Hi Ranger Nick? How are you doing?

I'm good, just having a bit of a spell, it was a pretty big day.

What have you been doing today?

It was a late night last night, getting things organized. We've been at the Yamba River Markets and it's a four o'clock start from here.

Ok. That's early. How did it go?

It's a little bit quiet this time of the year. I think that's pretty common for businesses, it is starting to pick up, and hopefully before Easter, we'll get a few holiday makers who will pick things up for everyone.

Great. I wanted to start off by saying congratulations on being a finalist in the environmental business category of the Australian Small Business Awards, that's amazing. What led up to that for you?

There was a nomination, which was the first early implication that I had anything to do with it. Then the next thing I knew about it, we were in the finals. They contacted me and let me know about all that. It was very, very surprising. But we've certainly been busy with all of the different shows and expos up until the five letter, C word, let's say, and then all the ups and downs over the last two or three years. The entertainment industry just hit a wall, bang. Up until then we were flat out busy. We were doing 25 to 30 gigs a year, which took us from one end of Australia to the other. There's quite a bit of travel, but a lot of fun on the road. I guess I look at it a bit like getting paid to play.

I have watched some of the videos of you entertaining, and you are educational as well as funny. You are veryentertaining, but you are sharing a message with people and helping them learn how to cook simply in the outdoors. Is that what it is?

Mostly. The focus is camp cooking, camp ovens. It's certainly hit in a big way. A lot of people have taken it up and started realizing the benefits of it. It certainly takes a lot of the stress out of it, because you don't spend a lot of time hanging around the kitchen. It's set and forget type techniques, focusing on camp ovens and cast iron. I love cast irons. It's just beautiful stuff to cook with and a very healthy surface as well to eat from and cook with. The main focus is how to control heat. People get in a bit of flap about it, I suppose. But I try to get it into people's heads that it's not really something to get wound up over or a big deal at all. It's just about learning that heat source.
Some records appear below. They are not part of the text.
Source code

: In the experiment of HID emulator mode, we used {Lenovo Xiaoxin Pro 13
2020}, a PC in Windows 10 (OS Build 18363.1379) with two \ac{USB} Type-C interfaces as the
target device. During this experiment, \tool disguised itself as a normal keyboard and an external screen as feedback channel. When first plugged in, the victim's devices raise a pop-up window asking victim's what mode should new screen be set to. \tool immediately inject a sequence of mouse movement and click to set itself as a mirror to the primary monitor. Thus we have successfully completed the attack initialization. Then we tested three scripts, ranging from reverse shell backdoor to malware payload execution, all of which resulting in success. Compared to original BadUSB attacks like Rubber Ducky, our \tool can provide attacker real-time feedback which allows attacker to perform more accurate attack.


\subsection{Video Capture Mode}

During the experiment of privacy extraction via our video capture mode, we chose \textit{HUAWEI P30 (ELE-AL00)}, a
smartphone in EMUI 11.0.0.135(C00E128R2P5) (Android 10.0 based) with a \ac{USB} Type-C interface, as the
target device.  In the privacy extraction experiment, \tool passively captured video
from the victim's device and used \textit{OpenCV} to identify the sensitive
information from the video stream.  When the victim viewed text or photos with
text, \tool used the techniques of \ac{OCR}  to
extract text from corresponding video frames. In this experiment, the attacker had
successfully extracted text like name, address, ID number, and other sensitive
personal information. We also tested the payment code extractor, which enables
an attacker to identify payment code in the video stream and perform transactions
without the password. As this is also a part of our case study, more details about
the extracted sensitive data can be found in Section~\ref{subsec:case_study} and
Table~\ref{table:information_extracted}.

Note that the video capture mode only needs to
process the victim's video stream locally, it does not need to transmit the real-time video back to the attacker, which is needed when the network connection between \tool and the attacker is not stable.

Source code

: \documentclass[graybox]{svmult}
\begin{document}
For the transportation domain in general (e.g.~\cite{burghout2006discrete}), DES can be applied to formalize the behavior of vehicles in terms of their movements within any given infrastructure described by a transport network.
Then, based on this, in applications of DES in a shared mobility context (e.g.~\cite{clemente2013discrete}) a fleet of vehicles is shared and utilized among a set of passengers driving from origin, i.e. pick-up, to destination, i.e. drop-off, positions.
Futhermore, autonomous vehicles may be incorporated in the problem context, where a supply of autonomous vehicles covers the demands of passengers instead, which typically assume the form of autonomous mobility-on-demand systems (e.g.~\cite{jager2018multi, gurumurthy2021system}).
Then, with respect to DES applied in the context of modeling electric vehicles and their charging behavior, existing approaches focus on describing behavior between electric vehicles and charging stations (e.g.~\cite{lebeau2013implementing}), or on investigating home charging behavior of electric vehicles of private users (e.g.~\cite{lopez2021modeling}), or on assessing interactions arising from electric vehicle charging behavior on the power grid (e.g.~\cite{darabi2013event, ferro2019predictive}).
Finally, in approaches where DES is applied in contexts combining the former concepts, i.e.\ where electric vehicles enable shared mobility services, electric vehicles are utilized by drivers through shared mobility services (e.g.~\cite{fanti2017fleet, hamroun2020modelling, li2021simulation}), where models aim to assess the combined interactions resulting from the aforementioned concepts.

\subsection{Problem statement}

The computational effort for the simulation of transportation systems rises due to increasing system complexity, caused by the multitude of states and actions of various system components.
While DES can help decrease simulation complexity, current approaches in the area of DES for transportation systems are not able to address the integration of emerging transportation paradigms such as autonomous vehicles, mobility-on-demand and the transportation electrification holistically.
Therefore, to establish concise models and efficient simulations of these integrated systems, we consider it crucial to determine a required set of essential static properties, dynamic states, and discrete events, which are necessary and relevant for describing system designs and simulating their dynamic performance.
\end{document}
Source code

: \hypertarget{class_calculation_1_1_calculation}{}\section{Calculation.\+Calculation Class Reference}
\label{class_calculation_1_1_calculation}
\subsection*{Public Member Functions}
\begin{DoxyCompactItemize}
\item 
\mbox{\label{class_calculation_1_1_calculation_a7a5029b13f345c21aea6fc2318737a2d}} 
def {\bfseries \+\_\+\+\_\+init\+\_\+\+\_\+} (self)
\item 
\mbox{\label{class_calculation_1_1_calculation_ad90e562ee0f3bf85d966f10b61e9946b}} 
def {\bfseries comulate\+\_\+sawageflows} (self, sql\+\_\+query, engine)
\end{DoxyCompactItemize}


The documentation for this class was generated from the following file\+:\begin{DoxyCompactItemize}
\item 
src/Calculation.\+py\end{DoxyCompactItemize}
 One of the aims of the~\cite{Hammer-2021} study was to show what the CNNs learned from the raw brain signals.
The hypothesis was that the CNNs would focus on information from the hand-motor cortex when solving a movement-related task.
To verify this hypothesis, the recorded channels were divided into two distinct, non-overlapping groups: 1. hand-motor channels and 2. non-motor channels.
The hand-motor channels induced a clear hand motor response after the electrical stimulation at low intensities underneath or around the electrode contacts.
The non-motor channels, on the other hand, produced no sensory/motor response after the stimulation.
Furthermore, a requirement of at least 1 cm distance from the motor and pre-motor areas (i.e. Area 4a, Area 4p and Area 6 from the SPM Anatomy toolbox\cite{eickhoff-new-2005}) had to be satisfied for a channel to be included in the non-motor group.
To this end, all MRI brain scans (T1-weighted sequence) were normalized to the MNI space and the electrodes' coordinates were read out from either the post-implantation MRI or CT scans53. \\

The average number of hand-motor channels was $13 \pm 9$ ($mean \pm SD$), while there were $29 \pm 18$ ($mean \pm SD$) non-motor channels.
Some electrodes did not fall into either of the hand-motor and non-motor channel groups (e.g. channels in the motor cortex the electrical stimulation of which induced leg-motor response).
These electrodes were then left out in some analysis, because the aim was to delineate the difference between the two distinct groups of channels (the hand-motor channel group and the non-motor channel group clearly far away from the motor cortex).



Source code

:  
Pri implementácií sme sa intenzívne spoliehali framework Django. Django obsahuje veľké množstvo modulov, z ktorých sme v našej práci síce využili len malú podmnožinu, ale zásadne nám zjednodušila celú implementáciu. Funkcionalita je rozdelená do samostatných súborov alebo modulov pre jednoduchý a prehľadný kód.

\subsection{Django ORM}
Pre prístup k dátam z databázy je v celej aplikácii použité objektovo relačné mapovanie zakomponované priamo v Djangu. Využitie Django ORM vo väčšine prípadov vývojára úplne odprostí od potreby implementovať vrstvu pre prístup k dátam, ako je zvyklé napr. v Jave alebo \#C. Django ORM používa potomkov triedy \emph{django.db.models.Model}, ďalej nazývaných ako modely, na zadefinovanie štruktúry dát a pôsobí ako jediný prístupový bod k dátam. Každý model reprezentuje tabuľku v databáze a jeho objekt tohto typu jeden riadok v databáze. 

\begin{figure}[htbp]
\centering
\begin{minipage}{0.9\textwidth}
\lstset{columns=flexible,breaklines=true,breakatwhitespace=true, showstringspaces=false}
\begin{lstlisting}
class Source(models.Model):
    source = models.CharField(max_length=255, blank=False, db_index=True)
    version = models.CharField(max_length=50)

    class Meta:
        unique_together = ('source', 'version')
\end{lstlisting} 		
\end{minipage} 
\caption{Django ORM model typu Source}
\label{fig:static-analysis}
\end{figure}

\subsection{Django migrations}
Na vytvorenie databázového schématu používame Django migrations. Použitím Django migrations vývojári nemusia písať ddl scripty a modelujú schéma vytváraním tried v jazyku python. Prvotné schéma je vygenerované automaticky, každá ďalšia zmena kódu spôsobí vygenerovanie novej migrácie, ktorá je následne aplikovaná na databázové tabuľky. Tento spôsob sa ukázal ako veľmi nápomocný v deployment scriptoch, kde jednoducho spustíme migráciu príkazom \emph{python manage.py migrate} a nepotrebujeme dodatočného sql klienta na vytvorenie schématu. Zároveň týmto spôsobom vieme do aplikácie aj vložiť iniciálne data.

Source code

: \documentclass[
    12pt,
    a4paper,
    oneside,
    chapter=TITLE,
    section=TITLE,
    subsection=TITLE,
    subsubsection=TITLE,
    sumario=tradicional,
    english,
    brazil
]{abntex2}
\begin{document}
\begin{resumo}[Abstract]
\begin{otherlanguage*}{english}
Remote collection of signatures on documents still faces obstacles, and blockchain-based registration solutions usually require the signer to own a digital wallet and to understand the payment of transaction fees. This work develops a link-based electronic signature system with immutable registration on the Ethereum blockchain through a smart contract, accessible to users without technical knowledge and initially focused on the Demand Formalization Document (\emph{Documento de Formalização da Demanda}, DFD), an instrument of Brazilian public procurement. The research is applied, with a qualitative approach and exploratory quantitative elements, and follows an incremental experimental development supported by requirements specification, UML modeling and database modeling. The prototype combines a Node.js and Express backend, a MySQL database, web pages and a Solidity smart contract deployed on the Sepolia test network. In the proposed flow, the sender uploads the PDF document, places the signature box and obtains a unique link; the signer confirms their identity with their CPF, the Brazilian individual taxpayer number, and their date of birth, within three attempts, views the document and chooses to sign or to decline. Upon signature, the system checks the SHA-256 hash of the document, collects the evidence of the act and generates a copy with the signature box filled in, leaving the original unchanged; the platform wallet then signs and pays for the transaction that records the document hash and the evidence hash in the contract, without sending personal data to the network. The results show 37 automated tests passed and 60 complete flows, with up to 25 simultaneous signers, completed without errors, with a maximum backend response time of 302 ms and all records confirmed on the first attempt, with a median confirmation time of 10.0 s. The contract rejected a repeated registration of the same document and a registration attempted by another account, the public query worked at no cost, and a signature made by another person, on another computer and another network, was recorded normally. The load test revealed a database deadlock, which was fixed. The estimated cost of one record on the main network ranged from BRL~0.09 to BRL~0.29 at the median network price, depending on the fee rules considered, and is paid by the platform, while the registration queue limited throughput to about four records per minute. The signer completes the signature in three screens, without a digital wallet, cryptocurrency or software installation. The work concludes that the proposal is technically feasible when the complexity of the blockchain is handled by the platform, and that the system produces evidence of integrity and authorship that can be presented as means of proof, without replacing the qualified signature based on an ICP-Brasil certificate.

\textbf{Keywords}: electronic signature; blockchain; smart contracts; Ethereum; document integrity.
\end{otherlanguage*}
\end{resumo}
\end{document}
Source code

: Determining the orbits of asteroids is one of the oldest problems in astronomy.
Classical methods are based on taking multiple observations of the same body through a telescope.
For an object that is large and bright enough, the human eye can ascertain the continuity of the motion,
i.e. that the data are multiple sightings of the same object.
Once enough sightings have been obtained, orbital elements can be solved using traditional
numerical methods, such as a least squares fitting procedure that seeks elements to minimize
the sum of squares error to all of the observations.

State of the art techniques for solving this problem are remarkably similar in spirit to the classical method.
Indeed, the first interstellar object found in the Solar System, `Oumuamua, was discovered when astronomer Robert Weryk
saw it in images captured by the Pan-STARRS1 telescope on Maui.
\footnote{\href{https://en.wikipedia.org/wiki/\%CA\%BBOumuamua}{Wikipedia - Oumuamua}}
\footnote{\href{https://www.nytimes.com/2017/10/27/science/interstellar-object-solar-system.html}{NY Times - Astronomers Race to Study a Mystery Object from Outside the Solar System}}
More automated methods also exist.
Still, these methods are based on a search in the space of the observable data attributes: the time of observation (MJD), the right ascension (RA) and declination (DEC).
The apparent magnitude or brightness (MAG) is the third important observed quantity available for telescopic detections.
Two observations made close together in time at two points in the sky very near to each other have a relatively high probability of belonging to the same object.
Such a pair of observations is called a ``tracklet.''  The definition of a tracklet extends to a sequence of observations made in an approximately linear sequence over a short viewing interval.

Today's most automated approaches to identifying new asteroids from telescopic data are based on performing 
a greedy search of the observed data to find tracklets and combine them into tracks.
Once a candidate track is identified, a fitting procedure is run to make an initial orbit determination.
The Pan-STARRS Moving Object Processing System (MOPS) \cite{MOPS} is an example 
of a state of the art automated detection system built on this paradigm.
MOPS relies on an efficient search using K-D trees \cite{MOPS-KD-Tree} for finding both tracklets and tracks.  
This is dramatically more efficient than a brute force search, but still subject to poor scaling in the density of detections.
That's interesting. We do a bit of camping, my partner and I, and we do have a camp oven, but I feel like we're a bit hit and miss with how successful we are. What are some top tips for handling the heat?

A common thing people say is that it's all trial and error and you finally work it all out. But probably the biggest tip is don't stress out over it. There's certainly nothing to stress over. And have someone else to blame. I guess you've got your partner to blame. But look, one of the biggest tips I can give anybody is, learn about that heat source. If we go back to the years where the newly wed bride got dragged out onto a station, shoved in front of the combustion stove and old wood stove, and she'd burn the bottom out of every single pot and just make a mess of everything. But over time they worked it out, and I can tell you I've had some of the most wonderful meals out of country kitchens, the food's just amazing. She got good at it and then they introduced electricity, so everyone had to have an electric stove. Well, guess what happened to all the pots again? And then we had gas and now we have induction. With every new heat source, you have to get used to that heat source. Once you can identify what your coals are going to do, and keeping in mind that there are different timbers that burn at different heats, and hold coals differently, once you get familiar with that heat source, it takes all the guesswork away. Does that make sense to you, Jo?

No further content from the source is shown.